Apparently the “take it like a man” defense has limits when it comes to women’s sports.
When Melissa Jennings played soccer for the legendary women’s team at the University of North Carolina at Chapel Hill, she tried to keep a low profile as coach Anson Dorrance indulged in sexual banter with team members during warm-ups. According to Jennings, Dorrance liked to get up close and personal with his players, speculating on their sexual interests and practices, and sharing his own freewheeling fantasies about his players.
But Jennings could no longer duck Dorrance’s attention when he asked her in a hotel room whether her love life was interfering with her grades. After Dorrance cut her from the team, Jennings sued the university under Title IX and sued Dorrance and the university’s lawyer for sexual harassment. A year ago, a 4th Circuit panel upheld summary judgment for the defendants.
The panel indicated that coaches – who use profanity, slang, sarcasm and “ham-handed humor” to make their points – may have more leeway in a locker room than in a classroom. Such “lapses in linguistic gentility” don’t necessarily equate to a sexually hostile environment, the panel said.

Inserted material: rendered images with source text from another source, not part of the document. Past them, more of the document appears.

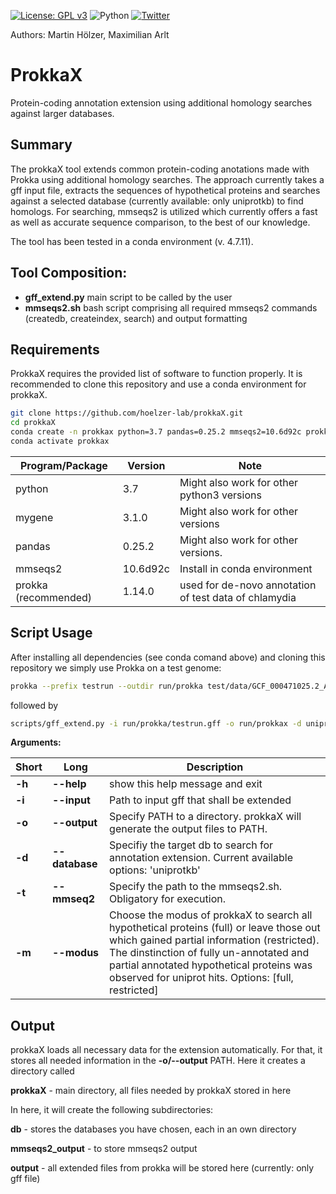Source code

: <!--[![Build Status](https://travis-ci.org/hoelzer/ribap.svg?branch=master)](https://travis-ci.org/hoelzer/ribap)-->
[![License: GPL v3](https://img.shields.io/badge/License-GPL%20v3-blue.svg)](https://www.gnu.org/licenses/gpl-3.0)
![Python](https://img.shields.io/badge/Language-Python3.7-green.svg)
[![Twitter](https://img.shields.io/twitter/url/https/twitter.com/martinhoelzer?label=%40martinhoelzer&style=social)](https://twitter.com/martinhoelzer)

Authors: Martin H&ouml;lzer, Maximilian Arlt

# ProkkaX
Protein-coding annotation extension using additional homology searches against larger databases.

## Summary

The prokkaX tool extends common protein-coding anotations made with Prokka using additional homology searches. The approach currently takes a gff input file, extracts the sequences of hypothetical proteins and searches against a selected database (currently available: only uniprotkb) to find homologs. For searching, mmseqs2 is utilized which currently offers a fast as well as accurate sequence comparison, to the best of our knowledge.

The tool has been tested in a conda environment (v. 4.7.11). 


## Tool Composition:

- **gff_extend.py** main script to be called by the user
- **mmseqs2.sh**     bash script comprising all required mmseqs2 commands (createdb, createindex, search) and output formatting

## Requirements
ProkkaX requires the provided list of software to function properly. It is recommended to clone this repository and use a conda environment for prokkaX.

```bash
git clone https://github.com/hoelzer-lab/prokkaX.git
cd prokkaX
conda create -n prokkax python=3.7 pandas=0.25.2 mmseqs2=10.6d92c prokka=1.14.0 mygene=3.1.0
conda activate prokkax
```

|Program/Package|Version|Note|
|---------------|-------|------|
|python|3.7|Might also work for other python3 versions|
|mygene|3.1.0|Might also work for other versions|
|pandas|0.25.2|Might also work for other versions.|
|mmseqs2|10.6d92c|Install in conda environment|
|prokka (recommended)|1.14.0|used for de-novo annotation of test data of chlamydia|


## Script Usage

After installing all dependencies (see conda comand above) and cloning this repository we simply use Prokka on a test genome: 

```bash
prokka --prefix testrun --outdir run/prokka test/data/GCF_000471025.2_ASM47102v2_genomic.fna
```

followed by

```bash
scripts/gff_extend.py -i run/prokka/testrun.gff -o run/prokkax -d uniprotkb -m scripts/mmseqs2.sh full
```

**Arguments:**  

|Short|Long|Description|
|-----|----|-----------|
|**-h**|**--help** |show this help message and exit|
|**-i**|**--input**|Path to input gff that shall be extended|   
|**-o**|**--output**|Specify PATH to a directory. prokkaX will generate the output files to PATH.|
|**-d**|**--database**|Specifiy the target db to search for annotation extension. Current available options: 'uniprotkb'|
|**-t**|**--mmseq2**|Specify the path to the mmseqs2.sh. Obligatory for execution.|
|**-m**|**--modus**|Choose the modus of prokkaX to search all hypothetical proteins (full) or leave those out which gained partial information (restricted). The dinstinction of fully un-annotated and partial annotated hypothetical proteins was observed for uniprot hits. Options: [full, restricted]|
## Output

prokkaX loads all necessary data for the extension automatically. For that, it stores all needed information in the **-o/--output** PATH. Here it creates a directory called

**prokkaX** - main directory, all files needed by prokkaX stored in here

In here, it will create the following subdirectories: 

**db** - stores the databases you have chosen, each in an own directory

**mmseqs2_output** - to store mmseqs2 output

**output** - all extended files from prokka will be stored here (currently: only gff file)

What a difference a year, and a full court, makes.
Yesterday the en banc court vacated summary judgment for three defendants in Jennings v. University of North Carolina (VLW 007-2-054). The court said that Jennings could proceed on her Title IX claim against UNC, and on her § 1983 claim against the coach for sexual harassment and her claim against the university lawyer for supervisory liability. The court said that Jennings had enough evidence to get in front of a jury, but the district court should first consider the coach’s and lawyer’s claims to qualified immunity.